Session management

It’s time to talk about session management. It might even be interesting.

The basic idea is that when you log in, you want your desktop to look like it did when you logged out. There is a program called the session manager which starts up all the programs which were running when you logged out, and tells them that they’re being restored. It is smart enough to call the window manager first. The specs which govern this, if you really want to read them, are §5 of the ICCCM and XSMP.

You can compile Metacity with session management turned off, but most people don’t. If you’re running a copy of Metacity which knows about session management, and you’re running under a session manager, then the session manager will tell Metacity to save state when you log out, and give it a session string. Metacity will write out a single file named after that string, including the position, minimised/maximised state, size, and so on of each window. When you log back in, the session manager tells Metacity the name of the file, and it will reload all the information.

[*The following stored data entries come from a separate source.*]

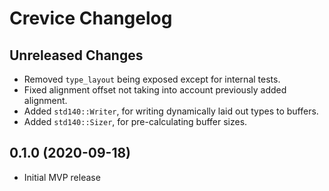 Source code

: # Crevice Changelog

## Unreleased Changes
* Removed `type_layout` being exposed except for internal tests.
* Fixed alignment offset not taking into account previously added alignment.
* Added `std140::Writer`, for writing dynamically laid out types to buffers.
* Added `std140::Sizer`, for pre-calculating buffer sizes.

## 0.1.0 (2020-09-18)
* Initial MVP release
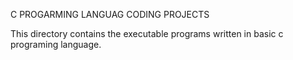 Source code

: C PROGARMING LANGUAG CODING PROJECTS

This directory contains the executable programs written in basic c programing language.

This is the icky part: remember how the session runs the window manager before any of the applications? Metacity now has a list of the windows that were open before you logged out, and none of them have been opened again yet, because the applications haven’t run. So Metacity keeps a list, and when the applications start and open their windows, Metacity will place them how they were beforehand.

So what we have here is window matching. Gentle reader, when you hear the words “window matching”, you have my permission to scream bloody murder. There is simply currently no good way to do it, and so we don’t. What do we match on? The window’s title, its role, its class, or what? We don’t do window matching in Metacity, because there is no good way to do it at present. Rather, we leave that to power-user tools like Devil’s Pie, where people who really want this behaviour and have enough time to specify exactly what they want in detail can do so.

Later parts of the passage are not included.